12. September 2008
Marie Antoinette und Abbé Vermond
Aus der Feder von Madame Chapman kennen wir die wenig schmeichelhafte Beschreibung von Abbé Vermond .
Der Lebensabschnitt des jungen Vermond in Wien um 1769, festgehalten von Rocheterie, ist weniger streng und gibt ein anderes Bild wieder.

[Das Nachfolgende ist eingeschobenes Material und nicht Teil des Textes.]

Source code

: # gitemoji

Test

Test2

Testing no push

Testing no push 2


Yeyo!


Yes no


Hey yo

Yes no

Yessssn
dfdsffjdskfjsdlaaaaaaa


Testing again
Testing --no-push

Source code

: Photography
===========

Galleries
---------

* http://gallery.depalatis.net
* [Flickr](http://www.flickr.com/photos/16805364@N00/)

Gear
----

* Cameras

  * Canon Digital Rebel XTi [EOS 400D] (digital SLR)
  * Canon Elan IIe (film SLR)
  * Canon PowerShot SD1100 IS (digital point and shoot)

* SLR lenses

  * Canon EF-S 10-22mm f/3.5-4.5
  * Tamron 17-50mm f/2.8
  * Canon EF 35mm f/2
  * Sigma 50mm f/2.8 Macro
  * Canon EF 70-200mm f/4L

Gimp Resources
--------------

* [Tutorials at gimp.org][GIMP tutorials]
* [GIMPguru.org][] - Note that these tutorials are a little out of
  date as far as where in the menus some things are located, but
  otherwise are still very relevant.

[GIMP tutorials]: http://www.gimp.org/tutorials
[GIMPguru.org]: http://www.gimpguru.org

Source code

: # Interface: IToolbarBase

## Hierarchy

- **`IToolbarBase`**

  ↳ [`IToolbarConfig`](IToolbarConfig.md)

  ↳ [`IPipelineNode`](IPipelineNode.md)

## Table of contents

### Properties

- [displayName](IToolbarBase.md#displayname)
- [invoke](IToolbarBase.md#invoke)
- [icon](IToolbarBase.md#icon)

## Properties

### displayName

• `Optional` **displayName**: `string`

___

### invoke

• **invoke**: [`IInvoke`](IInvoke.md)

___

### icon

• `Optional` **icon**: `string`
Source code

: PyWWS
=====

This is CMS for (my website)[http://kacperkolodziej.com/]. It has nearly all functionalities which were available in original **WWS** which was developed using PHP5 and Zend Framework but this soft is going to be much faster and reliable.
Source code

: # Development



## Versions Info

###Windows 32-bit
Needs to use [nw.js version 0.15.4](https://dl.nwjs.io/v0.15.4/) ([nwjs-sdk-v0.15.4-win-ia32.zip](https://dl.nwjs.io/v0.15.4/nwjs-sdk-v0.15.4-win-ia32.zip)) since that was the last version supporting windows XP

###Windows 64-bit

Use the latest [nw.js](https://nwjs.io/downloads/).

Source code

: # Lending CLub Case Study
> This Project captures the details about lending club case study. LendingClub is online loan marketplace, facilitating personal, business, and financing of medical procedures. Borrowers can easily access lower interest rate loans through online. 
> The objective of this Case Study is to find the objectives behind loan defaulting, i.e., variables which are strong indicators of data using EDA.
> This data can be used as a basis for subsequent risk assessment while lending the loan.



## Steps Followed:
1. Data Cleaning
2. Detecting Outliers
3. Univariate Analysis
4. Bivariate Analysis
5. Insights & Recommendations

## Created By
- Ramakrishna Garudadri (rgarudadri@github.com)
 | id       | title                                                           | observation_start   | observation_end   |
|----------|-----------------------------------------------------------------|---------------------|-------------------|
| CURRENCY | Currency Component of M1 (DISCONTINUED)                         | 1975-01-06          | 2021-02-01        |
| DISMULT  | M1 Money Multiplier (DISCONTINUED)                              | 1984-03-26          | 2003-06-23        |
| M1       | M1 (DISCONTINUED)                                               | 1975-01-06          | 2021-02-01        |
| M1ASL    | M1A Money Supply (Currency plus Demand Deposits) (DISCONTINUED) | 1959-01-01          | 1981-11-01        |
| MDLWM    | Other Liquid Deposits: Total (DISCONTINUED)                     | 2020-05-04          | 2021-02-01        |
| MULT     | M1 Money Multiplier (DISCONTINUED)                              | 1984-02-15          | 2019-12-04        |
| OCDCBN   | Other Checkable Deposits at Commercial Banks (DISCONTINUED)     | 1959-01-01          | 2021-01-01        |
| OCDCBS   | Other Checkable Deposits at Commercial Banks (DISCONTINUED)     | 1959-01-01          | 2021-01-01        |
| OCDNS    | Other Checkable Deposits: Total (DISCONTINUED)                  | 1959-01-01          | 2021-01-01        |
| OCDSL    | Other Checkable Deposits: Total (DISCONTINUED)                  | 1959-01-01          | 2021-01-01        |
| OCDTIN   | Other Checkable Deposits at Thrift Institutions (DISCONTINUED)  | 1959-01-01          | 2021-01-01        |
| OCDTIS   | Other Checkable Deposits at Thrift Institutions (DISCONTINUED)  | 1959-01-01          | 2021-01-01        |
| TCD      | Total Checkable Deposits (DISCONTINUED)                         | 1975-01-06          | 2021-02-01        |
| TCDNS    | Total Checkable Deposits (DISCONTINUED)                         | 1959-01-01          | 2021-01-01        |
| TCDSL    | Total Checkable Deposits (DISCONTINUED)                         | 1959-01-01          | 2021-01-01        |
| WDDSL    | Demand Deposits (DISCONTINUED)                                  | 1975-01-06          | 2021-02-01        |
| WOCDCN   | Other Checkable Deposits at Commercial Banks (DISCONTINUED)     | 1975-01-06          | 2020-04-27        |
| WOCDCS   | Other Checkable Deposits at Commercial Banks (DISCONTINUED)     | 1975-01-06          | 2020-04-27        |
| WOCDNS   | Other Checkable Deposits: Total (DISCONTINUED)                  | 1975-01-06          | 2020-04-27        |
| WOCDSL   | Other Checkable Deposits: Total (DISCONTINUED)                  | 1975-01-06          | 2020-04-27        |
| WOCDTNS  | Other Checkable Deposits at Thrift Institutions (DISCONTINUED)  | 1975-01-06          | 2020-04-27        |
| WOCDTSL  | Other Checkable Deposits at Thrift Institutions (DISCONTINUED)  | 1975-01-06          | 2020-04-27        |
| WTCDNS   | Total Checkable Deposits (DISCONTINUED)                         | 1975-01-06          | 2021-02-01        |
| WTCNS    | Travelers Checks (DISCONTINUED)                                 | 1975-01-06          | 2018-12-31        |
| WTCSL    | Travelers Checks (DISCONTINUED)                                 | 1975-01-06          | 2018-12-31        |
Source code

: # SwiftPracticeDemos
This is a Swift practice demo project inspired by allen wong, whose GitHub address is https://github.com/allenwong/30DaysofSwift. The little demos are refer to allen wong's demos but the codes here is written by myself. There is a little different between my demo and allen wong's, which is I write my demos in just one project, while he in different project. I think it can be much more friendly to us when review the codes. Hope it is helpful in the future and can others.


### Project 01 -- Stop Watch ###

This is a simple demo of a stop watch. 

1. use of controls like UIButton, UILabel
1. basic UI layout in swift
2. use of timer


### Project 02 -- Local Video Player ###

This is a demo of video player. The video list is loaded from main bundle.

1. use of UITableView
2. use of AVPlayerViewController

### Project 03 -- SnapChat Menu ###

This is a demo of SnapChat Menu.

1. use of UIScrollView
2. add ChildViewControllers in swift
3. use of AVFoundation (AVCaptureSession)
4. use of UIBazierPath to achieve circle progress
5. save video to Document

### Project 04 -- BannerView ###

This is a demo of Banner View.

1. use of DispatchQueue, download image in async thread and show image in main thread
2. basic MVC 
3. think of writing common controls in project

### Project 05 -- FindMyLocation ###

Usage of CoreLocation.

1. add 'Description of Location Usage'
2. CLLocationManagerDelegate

Abbé Vermond war ein ernster Charakter, arbeitsam, vielleicht nicht ganz uneigennützig, doch aufrichtig ergeben, was auch Madame Capman sagen möge, die ihn in ihren Memoiren angeschwärzt hat, ohne Zweifel aus beruflicher Eifersucht und Nebenbuhlerschaft; er spielte bei seiner kaiserlichen Schülerin keineswegs die hässliche Rolle, die ihm die Kammerfrau andichtet. Er suchte sie nicht „vermöge einer geschickten und strafbaren Verrechnung in Unwissenheit zu lassen“.“ Seine Briefe die jetzt Bekannt sind, beweisen, dass er seine Mission gewissenhaft erfüllte und sich ohne Hintergedanken damit befasste, die Lücken auszufüllen, welche die übel verstandene Zärtlichkeit der Gräfin Brandeis in der Erziehung der Erzherzogin gelassen hatte.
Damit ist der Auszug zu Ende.